EN DICIEMBRE 1934 fue asesinado Sergei Kirov, jefe máximo del Partido Comunista en Leningrado y candidato a suceder a Stalin. El crimen dio pretexto a una colosal purga en las filas del Partido. Junto a miles de ejecuciones sumarias se destacaron los procesos, en tres etapas (1936, 1937, 1938), contra quienes se habían destacado como ideólogos y como altos funcionarios. Entre ellos figuraron el mariscal Tukhachevski, Kamenev, Zinoviev, Rykov, Bukharin, Krestinski, Radek, Piatakov, así como dos jefes de la policía secreta, Iagoda y Yezhov, que formularon cientos de acusaciones en aquellos procesos y después también cayeron en desgracia y fueron ejecutados. Probablemente "sabían demasiado". En casi todos los casos, esos reos confesaron actos de traición y conspiración con delegados de Trotski y de Hitler. Después se hizo notar que si las acusaciones fueran ciertas, la Unión Soviética había estado gobernada por traidores durante más de quince años. Era más razonable pensar que Stalin se estaba librando de competidores dentro del Partido, como se libró de Trotski al conseguir su asesinato en México (1940). Algunos de los ejecutados fueron reivindicados tras la muerte de Stalin en 1953.

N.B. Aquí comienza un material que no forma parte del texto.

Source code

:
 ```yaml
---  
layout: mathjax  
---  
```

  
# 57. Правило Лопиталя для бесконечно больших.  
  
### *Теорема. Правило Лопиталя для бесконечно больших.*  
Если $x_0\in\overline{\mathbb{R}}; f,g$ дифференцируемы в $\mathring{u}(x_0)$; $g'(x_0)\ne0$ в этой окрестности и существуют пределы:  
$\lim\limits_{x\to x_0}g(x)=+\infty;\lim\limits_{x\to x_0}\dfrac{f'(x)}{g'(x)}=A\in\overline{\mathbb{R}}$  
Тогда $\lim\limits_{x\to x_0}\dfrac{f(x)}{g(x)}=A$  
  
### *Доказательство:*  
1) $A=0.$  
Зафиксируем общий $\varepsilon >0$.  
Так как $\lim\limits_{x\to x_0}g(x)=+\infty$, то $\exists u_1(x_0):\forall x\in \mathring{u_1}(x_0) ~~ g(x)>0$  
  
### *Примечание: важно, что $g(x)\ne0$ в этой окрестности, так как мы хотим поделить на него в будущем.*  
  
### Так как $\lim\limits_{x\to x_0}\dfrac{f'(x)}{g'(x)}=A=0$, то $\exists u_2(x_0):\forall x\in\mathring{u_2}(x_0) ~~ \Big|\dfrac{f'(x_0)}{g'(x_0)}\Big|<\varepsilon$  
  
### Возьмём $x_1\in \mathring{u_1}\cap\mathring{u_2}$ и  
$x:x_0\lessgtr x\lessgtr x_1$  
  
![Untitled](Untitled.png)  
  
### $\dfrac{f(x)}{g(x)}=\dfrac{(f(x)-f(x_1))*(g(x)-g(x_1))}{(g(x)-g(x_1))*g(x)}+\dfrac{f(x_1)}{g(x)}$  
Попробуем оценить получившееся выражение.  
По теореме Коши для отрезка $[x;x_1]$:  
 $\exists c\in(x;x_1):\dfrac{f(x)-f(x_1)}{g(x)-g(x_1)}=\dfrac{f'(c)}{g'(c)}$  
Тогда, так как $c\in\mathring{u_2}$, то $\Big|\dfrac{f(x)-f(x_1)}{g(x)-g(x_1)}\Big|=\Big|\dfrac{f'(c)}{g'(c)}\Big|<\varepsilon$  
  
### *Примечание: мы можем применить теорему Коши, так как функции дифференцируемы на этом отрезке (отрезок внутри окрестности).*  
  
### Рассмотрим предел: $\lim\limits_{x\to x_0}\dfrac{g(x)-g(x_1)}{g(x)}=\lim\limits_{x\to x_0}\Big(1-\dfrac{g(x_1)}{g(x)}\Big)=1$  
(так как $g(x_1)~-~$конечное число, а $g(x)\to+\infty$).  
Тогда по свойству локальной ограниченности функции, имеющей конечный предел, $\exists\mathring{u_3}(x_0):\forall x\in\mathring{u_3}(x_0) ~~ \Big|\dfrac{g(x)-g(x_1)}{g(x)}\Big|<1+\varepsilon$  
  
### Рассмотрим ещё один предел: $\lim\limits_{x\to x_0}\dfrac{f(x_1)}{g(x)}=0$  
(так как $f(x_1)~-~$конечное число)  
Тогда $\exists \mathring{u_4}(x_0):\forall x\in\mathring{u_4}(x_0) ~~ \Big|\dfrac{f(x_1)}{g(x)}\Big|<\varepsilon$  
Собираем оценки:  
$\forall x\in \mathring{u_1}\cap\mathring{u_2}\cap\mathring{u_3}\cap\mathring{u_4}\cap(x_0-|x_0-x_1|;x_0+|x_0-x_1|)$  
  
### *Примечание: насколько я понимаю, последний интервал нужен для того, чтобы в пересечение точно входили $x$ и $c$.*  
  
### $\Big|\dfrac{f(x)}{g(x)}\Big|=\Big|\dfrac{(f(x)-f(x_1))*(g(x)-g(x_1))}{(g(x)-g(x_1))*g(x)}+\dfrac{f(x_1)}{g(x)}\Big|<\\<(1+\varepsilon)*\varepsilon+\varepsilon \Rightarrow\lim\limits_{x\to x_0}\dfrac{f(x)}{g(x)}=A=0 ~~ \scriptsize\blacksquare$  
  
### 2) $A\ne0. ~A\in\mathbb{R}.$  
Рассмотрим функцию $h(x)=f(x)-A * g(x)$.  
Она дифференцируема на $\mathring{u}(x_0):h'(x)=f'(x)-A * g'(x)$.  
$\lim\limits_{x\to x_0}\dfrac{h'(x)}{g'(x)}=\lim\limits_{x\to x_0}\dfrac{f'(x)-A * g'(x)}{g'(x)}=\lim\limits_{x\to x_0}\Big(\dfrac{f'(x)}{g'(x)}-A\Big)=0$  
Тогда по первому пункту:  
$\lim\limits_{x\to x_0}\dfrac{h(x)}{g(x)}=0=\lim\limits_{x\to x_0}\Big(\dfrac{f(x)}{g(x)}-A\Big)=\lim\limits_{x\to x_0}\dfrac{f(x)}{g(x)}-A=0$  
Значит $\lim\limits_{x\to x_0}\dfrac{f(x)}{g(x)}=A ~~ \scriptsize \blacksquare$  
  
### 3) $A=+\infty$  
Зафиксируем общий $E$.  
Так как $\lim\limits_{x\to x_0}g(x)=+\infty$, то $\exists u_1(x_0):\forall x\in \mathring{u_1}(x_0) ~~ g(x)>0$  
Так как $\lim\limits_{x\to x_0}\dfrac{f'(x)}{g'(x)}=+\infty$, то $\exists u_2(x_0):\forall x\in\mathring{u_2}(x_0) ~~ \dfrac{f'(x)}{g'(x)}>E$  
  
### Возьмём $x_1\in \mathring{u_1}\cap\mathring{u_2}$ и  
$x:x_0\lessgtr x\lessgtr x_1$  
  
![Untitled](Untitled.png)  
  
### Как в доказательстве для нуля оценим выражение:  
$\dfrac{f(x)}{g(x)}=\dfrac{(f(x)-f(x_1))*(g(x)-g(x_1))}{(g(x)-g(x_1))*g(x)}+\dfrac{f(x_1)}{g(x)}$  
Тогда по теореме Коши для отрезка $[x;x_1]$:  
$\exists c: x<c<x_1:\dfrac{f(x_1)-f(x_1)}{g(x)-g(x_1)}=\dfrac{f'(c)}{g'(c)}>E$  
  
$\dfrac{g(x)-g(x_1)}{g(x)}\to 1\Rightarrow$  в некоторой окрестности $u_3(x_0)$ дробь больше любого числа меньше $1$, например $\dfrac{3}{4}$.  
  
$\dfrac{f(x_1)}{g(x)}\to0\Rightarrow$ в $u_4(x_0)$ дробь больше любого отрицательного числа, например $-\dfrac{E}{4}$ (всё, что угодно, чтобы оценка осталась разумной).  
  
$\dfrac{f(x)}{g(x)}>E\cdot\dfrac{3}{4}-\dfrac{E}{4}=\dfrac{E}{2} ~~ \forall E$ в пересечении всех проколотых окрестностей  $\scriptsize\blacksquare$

En esos procesos llamó la atención que casi todos los acusados terminaran por confesar enormes e improbables crímenes políticos. Una posible explicación fue adelantada por el excomunista Arthur Koestler en su novela Oscuridad a mediodía (1940). En cuanto a la importancia de la presunta conspiración con el nazismo alemán, es necesario recordar que el propio gobierno terminó por acordar con Hitler el pacto nazi-soviético (agosto 1939). Tanto los procesos previos como ese pacto fueron motivo para la desilusión de numerosos comunistas, que renunciaron a la causa.